**ENTRIES SHOWN:**
----
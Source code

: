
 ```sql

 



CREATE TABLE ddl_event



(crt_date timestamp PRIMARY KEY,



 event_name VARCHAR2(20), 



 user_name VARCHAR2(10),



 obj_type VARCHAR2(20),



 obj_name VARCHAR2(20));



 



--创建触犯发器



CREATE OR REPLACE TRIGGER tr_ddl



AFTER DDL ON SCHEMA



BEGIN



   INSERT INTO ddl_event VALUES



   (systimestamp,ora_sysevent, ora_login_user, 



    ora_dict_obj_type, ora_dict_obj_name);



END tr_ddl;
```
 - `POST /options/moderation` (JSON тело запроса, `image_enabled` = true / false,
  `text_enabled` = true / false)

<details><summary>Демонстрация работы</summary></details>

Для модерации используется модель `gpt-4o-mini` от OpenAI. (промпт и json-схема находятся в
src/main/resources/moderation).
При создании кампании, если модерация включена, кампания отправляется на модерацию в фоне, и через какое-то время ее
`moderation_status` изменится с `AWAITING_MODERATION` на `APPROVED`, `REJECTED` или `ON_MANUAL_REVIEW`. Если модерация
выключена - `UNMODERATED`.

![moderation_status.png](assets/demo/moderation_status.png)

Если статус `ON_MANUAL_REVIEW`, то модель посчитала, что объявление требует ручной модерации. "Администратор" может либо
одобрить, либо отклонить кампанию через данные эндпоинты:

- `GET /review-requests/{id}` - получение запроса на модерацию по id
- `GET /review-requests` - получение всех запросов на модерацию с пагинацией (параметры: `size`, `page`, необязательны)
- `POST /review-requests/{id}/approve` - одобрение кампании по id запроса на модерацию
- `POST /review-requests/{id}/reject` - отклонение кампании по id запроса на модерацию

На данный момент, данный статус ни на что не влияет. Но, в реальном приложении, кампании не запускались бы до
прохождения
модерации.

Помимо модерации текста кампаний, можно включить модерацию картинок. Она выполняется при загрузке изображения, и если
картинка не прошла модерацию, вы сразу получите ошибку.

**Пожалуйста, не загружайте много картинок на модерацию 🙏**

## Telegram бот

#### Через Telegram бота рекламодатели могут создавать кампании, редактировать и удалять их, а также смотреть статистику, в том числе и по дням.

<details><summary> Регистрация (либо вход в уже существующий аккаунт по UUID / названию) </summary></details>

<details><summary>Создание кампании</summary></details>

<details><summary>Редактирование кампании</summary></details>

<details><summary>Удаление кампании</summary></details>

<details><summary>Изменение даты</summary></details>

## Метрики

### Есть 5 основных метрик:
----
**PROBLEM:** Above are the records. Print exactly, and only, the lines from the line with "<details><summary>Де" to the line with "При создании кампании, если", both inclusive.

**REPLY TO THE TASK:**
<details><summary>Демонстрация работы</summary></details>

Для модерации используется модель `gpt-4o-mini` от OpenAI. (промпт и json-схема находятся в
src/main/resources/moderation).
При создании кампании, если модерация включена, кампания отправляется на модерацию в фоне, и через какое-то время ее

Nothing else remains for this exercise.